7 Reasons Why Forex Trading Beats Stock Trading

I find that forex trading is superior to stock trading. Although trading stocks and trading foreign currencies have similarities, they are actually quite different. In this article, I'll cover these major differences.
1. Forex markets are open across the globe 24 hours a day Monday - Friday. This allows you to trade forex actively during off hours which might better fit your schedule. Stock markets, at least in the USA, are open only from 9:30 am until 4pm each day. There is a lightly traded after hours market, but this would be a generally dangerous time to trade as individual stocks are more easily manipulated with the lighter trading volume.
2. You do not need a lot of money to start trading foreign currencies. Brokers now offer mini and even micro forex trading accounts where you can get started with a couple of hundred dollars.
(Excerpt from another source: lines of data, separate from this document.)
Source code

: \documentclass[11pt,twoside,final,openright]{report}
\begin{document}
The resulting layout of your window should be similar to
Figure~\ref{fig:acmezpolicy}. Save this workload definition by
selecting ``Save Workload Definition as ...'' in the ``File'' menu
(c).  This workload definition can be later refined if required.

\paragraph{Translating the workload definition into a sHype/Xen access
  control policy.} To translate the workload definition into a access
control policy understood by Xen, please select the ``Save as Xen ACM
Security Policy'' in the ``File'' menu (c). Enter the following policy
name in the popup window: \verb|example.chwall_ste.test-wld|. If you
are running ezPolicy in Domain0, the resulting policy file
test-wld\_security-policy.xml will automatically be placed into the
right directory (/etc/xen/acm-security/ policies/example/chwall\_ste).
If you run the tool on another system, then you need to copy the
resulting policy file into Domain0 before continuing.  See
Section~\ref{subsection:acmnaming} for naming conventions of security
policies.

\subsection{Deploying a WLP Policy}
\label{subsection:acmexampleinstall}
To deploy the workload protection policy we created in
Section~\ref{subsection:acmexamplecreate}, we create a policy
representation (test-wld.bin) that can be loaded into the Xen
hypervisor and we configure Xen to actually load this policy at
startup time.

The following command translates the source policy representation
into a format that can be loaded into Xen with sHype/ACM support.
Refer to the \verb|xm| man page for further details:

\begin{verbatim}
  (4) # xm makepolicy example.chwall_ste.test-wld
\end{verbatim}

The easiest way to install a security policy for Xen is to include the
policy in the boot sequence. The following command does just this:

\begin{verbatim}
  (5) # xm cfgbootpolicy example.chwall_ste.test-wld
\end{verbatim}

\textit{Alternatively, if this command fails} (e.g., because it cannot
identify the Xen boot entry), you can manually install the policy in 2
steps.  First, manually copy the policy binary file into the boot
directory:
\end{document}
3. The forex market is huge, many times larger than stock markets. It's not easy to manipulate. Even big banks are not able to manipulate currency markets easily. You are trading money. So there's no "going to cash" as you're already there. With such a huge market and no liquidity issues, you can always close a trade at a desired point. The best way to do this to use a trading "bot" or computer program.
4. No commissions and no fees. Trading stocks requires the payment of a commission to a stock broker. This will mean that you can't trade as often as you'd like if you have a small account. But with forex, there's no such limitation because there is no commission. Forex brokerages make a small amount on each transaction from the "spread", which is the difference between the "bid" and the "ask".
5. You can trade foreign currencies as often as you like, as you're not worried about brokerage commissions. There's no fixed lot size that you have to buy, but brokerage houses do have their own standard lot sizes. You can shop for brokers that offer small or fractional lot sizes.
6. High Leverage. You can often find brokers who may allow you to up to 200 times the size of your deposit. 100 times your deposit is more common. So with 100 times, you would only need $100 to control $10,000 in a trade. Most brokerages will close your transaction if your account balance is in danger of not being able to cover a loss on a trade. So, you can't lose more than you have in your trading account. You'll need to employ good risk management to insure that doesn't happen.
7. Low risk of manipulation. In the stock market, bigger traders and investors can control price movement of smaller stocks pretty much at will. I don't consider that the stock market is fair and balanced. Although nations do manipulate the value of their currencies, it's not something that happens with the frequency that it does in the stock market.